# Jordan normal form

Jordan normal form states that every square matrix is similar to a Jordan normal form matrix, one of the form

$J = \begin{bmatrix}J_1 & \; & \; \\ \; & \ddots & \; \\\; & \; & J_p \\ \end{bmatrix}$

where each of the $J_i$ is square of the form

$J_i = \begin{bmatrix}\lambda_i & 1 & \; & \; \\ \; & \lambda_i \; & \ddots & \; \\ \; & \; & \ddots & 1 \\ \; & \; & \; & \lambda_i \\ \end{bmatrix}$.

This is constructed via generalized eigenvectors. One can observe that each block matrix corresponds to an invariant subspace, and generalized eigenvectors (of a matrix) are a set of chains, each of which is its own invariant subspace.

We let $A$ be any linear transformation from $V$ to $V$, where $V$ is of course a vector space.

It is more common knowledge that $Ker(A - \lambda I)$ is the mechanism used to solve for eigenvectors. Let us first observe that $v \in Ker(A - \lambda I)$ is such that also $Av \in Ker(A - \lambda I)$ since $A$ commutes with $A - \lambda I$ and that this extends to $Ker(A - \lambda I)^t$ for any natural number $t$. This gives us a way to identify larger invariant subspaces.

Let $W_i = Ker(A - \lambda I)^i$. $W_i \subset W_{i+1}$ is obvious, and there will be some and a smallest $t$ at which $W_t = W_{t+1}$. Afterwards, the $W_i$ must all be equal. If not, there will be in the intermediary on iterating $A - \lambda I$ against a vector from which $W_t = W_{t+1}$ is contradicted.

Next, we observe that $Ker(A - \lambda I)^t \cap Im(A - \lambda I)^t = \emptyset$. Suppose not. Then, we would have some $w \in W_{2t}$ but not in $W_t$.

Rank nullity theorem says that the remainder after pulling out $Ker(A - \lambda I)^t$ for some eigenvalue $\lambda$ is $Im(A - \lambda I)^t$. We can run the same algorithm on that for another eigenvalue. So this is resolved by induction.

The result is that if $A$ has distinct eigenvalues $\lambda_1, \lambda_2, \ldots, \lambda_k$, there are $a_1, a_2, \ldots, a_k$ such that the domain of $A$ is

$(A - \lambda_1 I)^{a_1} \oplus (A - \lambda_2 I)^{a_2} \oplus \cdots \oplus (A - \lambda_k I)^{a_k}$.

Now does $Ker(A - \lambda I)^t$ correspond to a irreducible invariant subspace necessarily? No, as there is a difference between algebraic and geometric multiplicity.

Now we will show, as the second part of the proof, to be invoked on the components in the direct sum decomposition from the preceding first part of the proof that if $T$ is nilpotent, meaning that $T^n = 0$ for some $n$, then there are $v_1, \ldots, v_k$ and $a_1, \ldots, a_k$ such that $\{v_1, Tv_1, \ldots, T^{a_1-1}v_1, v_2, \ldots, v_k, Tv_k, \ldots, T^{a_k-1}v_k\}$ is a basis (linearly independent by definition) for the domain of $T$, with $\sum a_k = \dim V$ and $\max(a_1, \ldots, a_k) = n$. (Note that here $n$ is the smallest with $T^n = 0$.)

For any eigenvalue, there is an eigenvector space associated with it.
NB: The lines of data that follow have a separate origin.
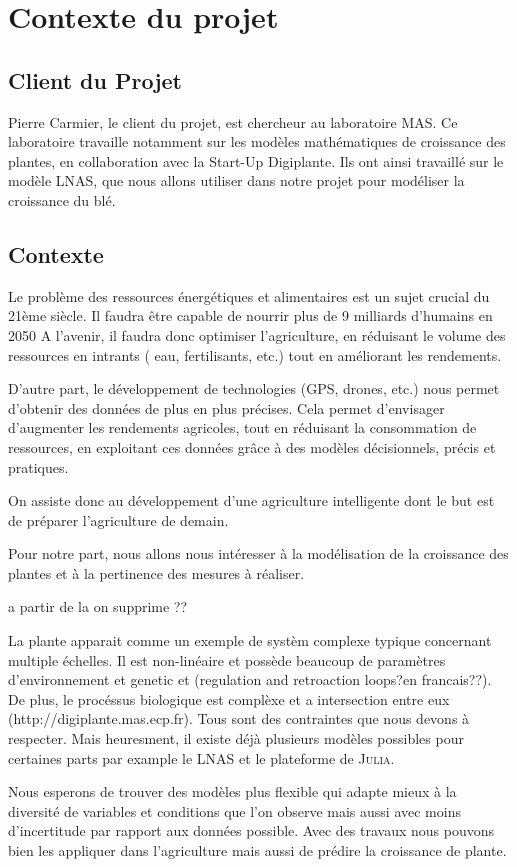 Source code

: \section{Contexte du projet}

\subsection{Client du Projet}
Pierre Carmier, le client du projet, est chercheur au laboratoire MAS. Ce laboratoire travaille notamment sur les modèles mathématiques de croissance des plantes, en collaboration avec la Start-Up Digiplante. Ils ont ainsi travaillé sur le modèle LNAS, que nous allons utiliser dans notre projet pour modéliser la croissance du blé.
\subsection{Contexte}
Le problème des ressources énergétiques et alimentaires est un sujet crucial du  21ème siècle. Il faudra être capable de nourrir plus de 9 milliards d'humains en 2050
A l'avenir, il faudra donc optimiser l'agriculture, en réduisant le volume des ressources en intrants ( eau, fertilisants, etc.) tout en améliorant les rendements.

D'autre part, le développement de technologies (GPS, drones, etc.) nous permet d'obtenir des données de plus en plus précises. 
Cela permet d'envisager d'augmenter les rendements agricoles, tout en réduisant la consommation de ressources, en exploitant ces données grâce à des modèles décisionnels, précis et pratiques. 

On assiste donc au développement d'une agriculture intelligente dont le but est de préparer
l'agriculture de demain.

Pour notre part, nous allons nous intéresser à la modélisation de la croissance des plantes et à la pertinence des mesures à réaliser.


a partir de la on supprime ??


La plante apparait comme un exemple de systèm complexe typique concernant 
multiple échelles. Il est non-linéaire et possède beaucoup de paramètres
d'environnement et genetic et (regulation and retroaction loops?en francais??).
De plus,  le procéssus biologique est complèxe et a intersection entre eux
(http://digiplante.mas.ecp.fr). Tous sont des contraintes que 
nous devons à respecter. Mais heuresment, 
il existe déjà plusieurs modèles possibles pour certaines parts 
par example le LNAS et le plateforme de \textsc{Julia}.

Nous esperons de trouver des modèles plus flexible qui adapte mieux à la diversité
de variables et conditions que l'on observe mais aussi avec moins d'incertitude 
par rapport aux données possible. Avec des travaux 
nous pouvons bien les appliquer dans l'agriculture 
mais aussi de prédire la croissance de plante.
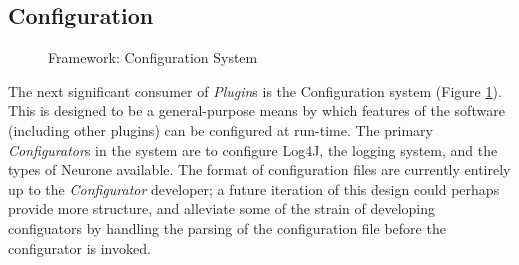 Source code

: \documentclass{acm_proc_article-sp}
\begin{document}
\subsection{Configuration}
{
\begin{figure}[t]
\centering
{}
\caption{Framework: Configuration System}
\label{fig:framework:conf}
\end{figure}
The next significant consumer of {\textit{Plugin}}s is the Configuration system (Figure \ref{fig:framework:conf}). This is designed to be a general{}-purpose means by which features of the software (including other plugins) can be configured at run{}-time. The primary {\textit{Configurator}}s in the system are to configure Log4J, the logging system, and the types of Neurone available. The format of configuration files are currently entirely up to the {\textit{Configurator}} developer; a future iteration of this design could perhaps provide more structure, and alleviate some of the strain of developing configuators by handling the parsing of the configuration file before the configurator is invoked.
}
\end{document}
Take its preimage with respect to $A$. Do this successively until nothing remains, which will be at the $n-1$th iteration. In particular, take $u_1, \ldots, u_k$ to be the basis of the eigenvector space. For each one of these that has non-empty preimage, we take the element with the kernel projected out. This accumulates a set of vectors of the format specified. It has to be exhaustive with respect to the vector space under the nilpotence assumption, from which termination is also guaranteed. It remains to show that these are linearly independent. We can using our eigenvector space as our base case take an inductive hypothesis where the vectors accumulated prior to the $k$th iteration are linearly independent. Now we show that the vector set remains so after adding in the ones obtained from taking preimage. We note that first, the added ones are linearly independent themselves (if a nontrivial linear combinations gives zero, applying $A$ would violate our inductive hypothesis). There is also that a nontrivial linear combination of the newly added ones cannot equal a linear combination of the rest. To show this, assume otherwise, and apply $A$ just enough times ($k$ times) for one side to disappear. The other side should be a linear combination with respect to our designated basis of the eigenvector space, which cannot disappear. This concludes our construction.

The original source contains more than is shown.